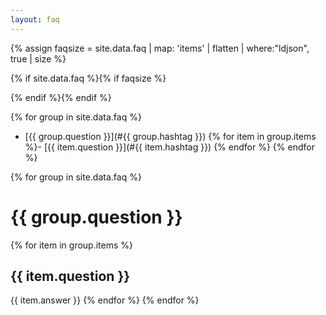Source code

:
```yaml
---
layout: faq
---
```

{% assign faqsize = site.data.faq | map: 'items' | flatten | where:"ldjson", true | size %}

{% if site.data.faq %}{% if faqsize %}
<script type="application/ld+json">{"@context":"https://schema.org","@type":"FAQPage","mainEntity": {{ (site.data.faq | map: 'items' | flatten | where:"ldjson", true | faq_items | join: ",") }} }</script>{% endif %}{% endif %}

{% for group in site.data.faq %}

- [{{ group.question }}](#{{ group.hashtag }})
  {% for item in group.items %}- [{{ item.question }}](#{{ item.hashtag }})
  {% endfor %} {% endfor %}

{% for group in site.data.faq %}

# <a name="{{ group.hashtag }}"></a>{{ group.question }}

{% for item in group.items %}

## <a name="{{ item.hashtag }}"></a>{{ item.question }}

{{ item.answer }} {% endfor %} {% endfor %}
========================
What is needed is every record above, returned exactly, with the pictures omitted.

Source code

:
```yaml
---
layout: faq
---
```

{% assign faqsize = site.data.faq | map: 'items' | flatten | where:"ldjson", true | size %}

{% if site.data.faq %}{% if faqsize %}
<script type="application/ld+json">{"@context":"https://schema.org","@type":"FAQPage","mainEntity": {{ (site.data.faq | map: 'items' | flatten | where:"ldjson", true | faq_items | join: ",") }} }</script>{% endif %}{% endif %}

{% for group in site.data.faq %}

- [{{ group.question }}](#{{ group.hashtag }})
  {% for item in group.items %}- [{{ item.question }}](#{{ item.hashtag }})
  {% endfor %} {% endfor %}

{% for group in site.data.faq %}

# <a name="{{ group.hashtag }}"></a>{{ group.question }}

{% for item in group.items %}

## <a name="{{ item.hashtag }}"></a>{{ item.question }}

{{ item.answer }} {% endfor %} {% endfor %}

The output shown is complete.